[Rendered images with source text]
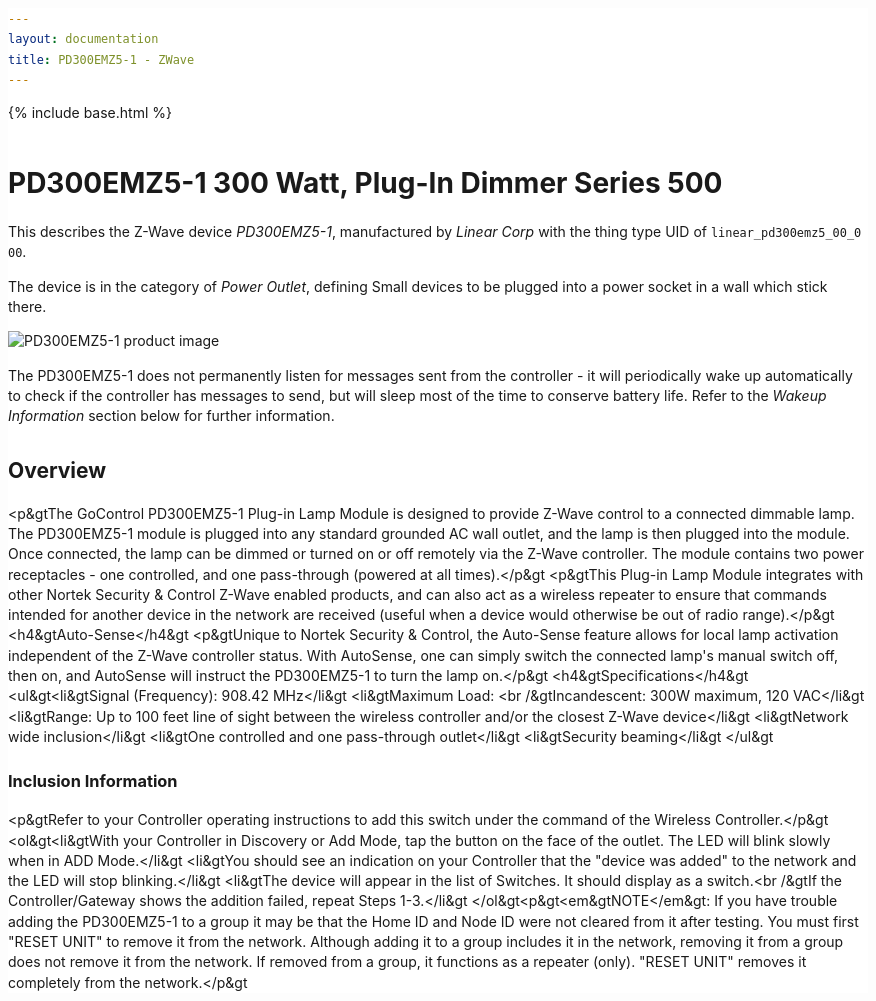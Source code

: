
 ```yaml
---
layout: documentation
title: PD300EMZ5-1 - ZWave
---
```


{% include base.html %}

# PD300EMZ5-1 300 Watt, Plug-In Dimmer Series 500
This describes the Z-Wave device *PD300EMZ5-1*, manufactured by *Linear Corp* with the thing type UID of ```linear_pd300emz5_00_000```.

The device is in the category of *Power Outlet*, defining Small devices to be plugged into a power socket in a wall which stick there.

![PD300EMZ5-1 product image](https://opensmarthouse.org/zwavedatabase/872/image/)


The PD300EMZ5-1 does not permanently listen for messages sent from the controller - it will periodically wake up automatically to check if the controller has messages to send, but will sleep most of the time to conserve battery life. Refer to the *Wakeup Information* section below for further information.

## Overview

<p&gtThe GoControl PD300EMZ5-1 Plug-in Lamp Module is designed to provide Z-Wave control to a connected dimmable lamp. The PD300EMZ5-1 module is plugged into any standard grounded AC wall outlet, and the lamp is then plugged into the module. Once connected, the lamp can be dimmed or turned on or off remotely via the Z-Wave controller. The module contains two power receptacles - one controlled, and one pass-through (powered at all times).</p&gt <p&gtThis Plug-in Lamp Module integrates with other Nortek Security & Control Z-Wave enabled products, and can also act as a wireless repeater to ensure that commands intended for another device in the network are received (useful when a device would otherwise be out of radio range).</p&gt <h4&gtAuto-Sense</h4&gt <p&gtUnique to Nortek Security & Control, the Auto-Sense feature allows for local lamp activation independent of the Z-Wave controller status. With AutoSense, one can simply switch the connected lamp's manual switch off, then on, and AutoSense will instruct the PD300EMZ5-1 to turn the lamp on.</p&gt <h4&gtSpecifications</h4&gt <ul&gt<li&gtSignal (Frequency): 908.42 MHz</li&gt <li&gtMaximum Load: <br /&gtIncandescent: 300W maximum, 120 VAC</li&gt <li&gtRange: Up to 100 feet line of sight between the wireless controller and/or the closest Z-Wave device</li&gt <li&gtNetwork wide inclusion</li&gt <li&gtOne controlled and one pass-through outlet</li&gt <li&gtSecurity beaming</li&gt </ul&gt

### Inclusion Information

<p&gtRefer to your Controller operating instructions to add this switch under the command of the Wireless Controller.</p&gt <ol&gt<li&gtWith your Controller in Discovery or Add Mode, tap the button on the face of the outlet. The LED will blink slowly when in ADD Mode.</li&gt <li&gtYou should see an indication on your Controller that the "device was added" to the network and the LED will stop blinking.</li&gt <li&gtThe device will appear in the list of Switches. It should display as a switch.<br /&gtIf the Controller/Gateway shows the addition failed, repeat Steps 1-3.</li&gt </ol&gt<p&gt<em&gtNOTE</em&gt: If you have trouble adding the PD300EMZ5-1 to a group it may be that the Home ID and Node ID were not cleared from it after testing. You must first "RESET UNIT" to remove it from the network. Although adding it to a group includes it in the network, removing it from a group does not remove it from the network. If removed from a group, it functions as a repeater (only). "RESET UNIT" removes it completely from the network.</p&gt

## ACTIVITY
Find "# PD300EMZ5-1 300" in the entries above and copy that whole line exactly, then each line after it through the line that contains "## Overview".

## YOUR SOLUTION
# PD300EMZ5-1 300 Watt, Plug-In Dimmer Series 500
This describes the Z-Wave device *PD300EMZ5-1*, manufactured by *Linear Corp* with the thing type UID of ```linear_pd300emz5_00_000```.

The device is in the category of *Power Outlet*, defining Small devices to be plugged into a power socket in a wall which stick there.

![PD300EMZ5-1 product image](https://opensmarthouse.org/zwavedatabase/872/image/)


The PD300EMZ5-1 does not permanently listen for messages sent from the controller - it will periodically wake up automatically to check if the controller has messages to send, but will sleep most of the time to conserve battery life. Refer to the *Wakeup Information* section below for further information.

## Overview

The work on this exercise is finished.